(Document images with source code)
# # # #

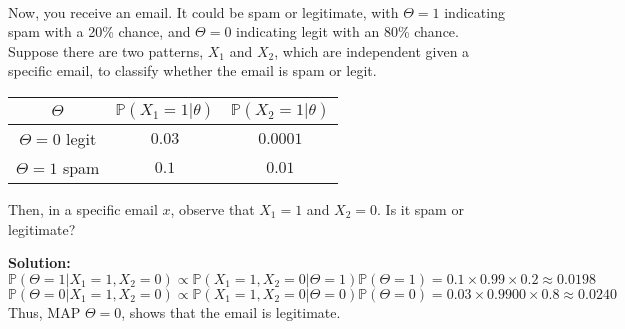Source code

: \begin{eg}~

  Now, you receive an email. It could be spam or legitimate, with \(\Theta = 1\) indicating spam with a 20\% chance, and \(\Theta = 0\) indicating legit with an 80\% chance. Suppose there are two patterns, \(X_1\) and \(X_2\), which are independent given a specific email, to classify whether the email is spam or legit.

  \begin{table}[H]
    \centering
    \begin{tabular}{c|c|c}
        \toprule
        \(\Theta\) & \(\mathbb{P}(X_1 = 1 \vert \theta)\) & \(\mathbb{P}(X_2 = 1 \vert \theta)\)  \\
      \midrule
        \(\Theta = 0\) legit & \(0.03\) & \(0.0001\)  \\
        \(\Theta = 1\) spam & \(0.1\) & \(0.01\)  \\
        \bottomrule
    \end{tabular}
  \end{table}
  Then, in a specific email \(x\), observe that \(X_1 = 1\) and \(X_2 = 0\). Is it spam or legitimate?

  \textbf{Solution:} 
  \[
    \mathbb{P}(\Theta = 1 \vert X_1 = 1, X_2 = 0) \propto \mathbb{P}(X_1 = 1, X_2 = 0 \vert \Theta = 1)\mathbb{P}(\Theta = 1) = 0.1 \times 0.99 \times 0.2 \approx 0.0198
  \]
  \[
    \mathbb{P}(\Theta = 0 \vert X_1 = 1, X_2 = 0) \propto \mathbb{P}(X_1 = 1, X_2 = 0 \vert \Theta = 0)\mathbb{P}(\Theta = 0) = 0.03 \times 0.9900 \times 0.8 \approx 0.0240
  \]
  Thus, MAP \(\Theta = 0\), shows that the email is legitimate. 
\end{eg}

# # # #

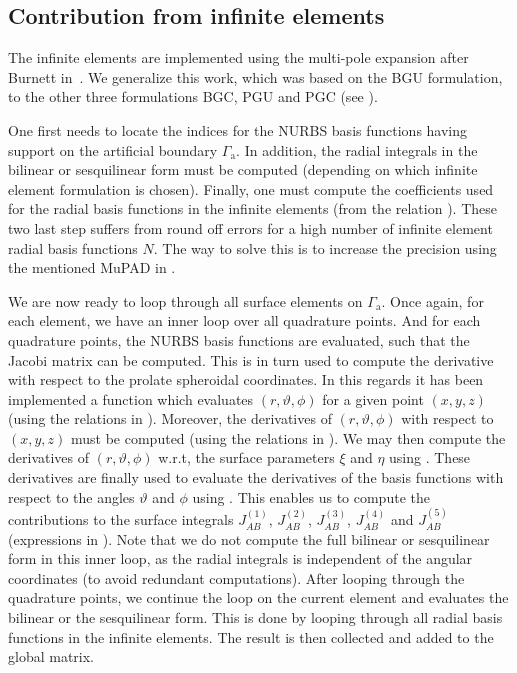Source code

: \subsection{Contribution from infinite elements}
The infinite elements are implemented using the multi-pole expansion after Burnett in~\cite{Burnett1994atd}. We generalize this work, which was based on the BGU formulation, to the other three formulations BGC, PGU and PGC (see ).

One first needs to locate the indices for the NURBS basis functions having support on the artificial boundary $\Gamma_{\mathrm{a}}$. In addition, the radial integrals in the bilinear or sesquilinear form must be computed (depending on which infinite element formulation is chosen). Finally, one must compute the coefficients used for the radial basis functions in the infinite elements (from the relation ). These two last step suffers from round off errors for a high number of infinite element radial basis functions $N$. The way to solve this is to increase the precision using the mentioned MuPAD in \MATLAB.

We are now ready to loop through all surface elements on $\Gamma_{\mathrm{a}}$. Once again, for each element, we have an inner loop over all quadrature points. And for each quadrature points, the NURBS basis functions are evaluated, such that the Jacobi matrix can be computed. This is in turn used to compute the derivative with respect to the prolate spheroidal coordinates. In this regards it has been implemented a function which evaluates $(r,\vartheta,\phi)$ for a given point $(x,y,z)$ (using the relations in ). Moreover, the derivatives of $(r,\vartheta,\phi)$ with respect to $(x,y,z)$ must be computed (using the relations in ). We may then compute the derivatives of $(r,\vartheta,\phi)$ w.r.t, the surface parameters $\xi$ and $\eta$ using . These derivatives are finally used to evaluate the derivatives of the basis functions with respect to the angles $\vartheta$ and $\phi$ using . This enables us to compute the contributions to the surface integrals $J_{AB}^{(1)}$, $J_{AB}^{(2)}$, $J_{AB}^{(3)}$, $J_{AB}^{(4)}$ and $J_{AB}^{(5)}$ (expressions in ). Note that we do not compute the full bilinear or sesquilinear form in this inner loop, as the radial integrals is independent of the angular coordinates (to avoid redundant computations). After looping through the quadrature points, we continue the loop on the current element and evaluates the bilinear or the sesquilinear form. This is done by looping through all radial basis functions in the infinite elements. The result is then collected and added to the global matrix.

# # # #

→ EXERCISE DETAILS
Return each line from the records that includes the word "approx".

→ RESPONSE
    \mathbb{P}(\Theta = 1 \vert X_1 = 1, X_2 = 0) \propto \mathbb{P}(X_1 = 1, X_2 = 0 \vert \Theta = 1)\mathbb{P}(\Theta = 1) = 0.1 \times 0.99 \times 0.2 \approx 0.0198
    \mathbb{P}(\Theta = 0 \vert X_1 = 1, X_2 = 0) \propto \mathbb{P}(X_1 = 1, X_2 = 0 \vert \Theta = 0)\mathbb{P}(\Theta = 0) = 0.03 \times 0.9900 \times 0.8 \approx 0.0240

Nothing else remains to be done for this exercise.